*Data records*
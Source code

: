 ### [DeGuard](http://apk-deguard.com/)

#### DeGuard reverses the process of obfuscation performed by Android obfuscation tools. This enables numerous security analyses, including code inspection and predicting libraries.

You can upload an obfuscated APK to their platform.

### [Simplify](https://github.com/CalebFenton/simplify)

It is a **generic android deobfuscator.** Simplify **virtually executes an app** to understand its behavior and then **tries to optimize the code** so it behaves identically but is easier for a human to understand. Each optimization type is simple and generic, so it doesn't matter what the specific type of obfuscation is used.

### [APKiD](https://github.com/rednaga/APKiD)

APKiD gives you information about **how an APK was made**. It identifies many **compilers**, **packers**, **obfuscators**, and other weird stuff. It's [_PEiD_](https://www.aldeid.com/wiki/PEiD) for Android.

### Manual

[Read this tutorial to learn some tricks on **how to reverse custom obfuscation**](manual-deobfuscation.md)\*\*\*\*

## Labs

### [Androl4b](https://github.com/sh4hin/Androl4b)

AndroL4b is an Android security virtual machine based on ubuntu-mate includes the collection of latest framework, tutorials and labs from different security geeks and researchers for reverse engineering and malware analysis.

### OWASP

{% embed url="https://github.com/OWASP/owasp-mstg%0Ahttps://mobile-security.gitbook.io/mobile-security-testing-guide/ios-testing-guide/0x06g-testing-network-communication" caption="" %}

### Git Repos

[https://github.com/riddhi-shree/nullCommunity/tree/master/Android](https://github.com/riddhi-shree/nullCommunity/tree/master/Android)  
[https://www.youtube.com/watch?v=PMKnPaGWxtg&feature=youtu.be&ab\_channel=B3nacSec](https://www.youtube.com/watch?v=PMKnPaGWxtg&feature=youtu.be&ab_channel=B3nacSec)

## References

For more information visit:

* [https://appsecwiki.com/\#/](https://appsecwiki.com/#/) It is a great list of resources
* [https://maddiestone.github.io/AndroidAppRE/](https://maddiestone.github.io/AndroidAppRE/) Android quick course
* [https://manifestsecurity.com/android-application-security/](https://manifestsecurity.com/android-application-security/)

*Problem*
Say how many lines of the data include the string "obfuscation". Nothing other than the number should be given.

*Answer box*
3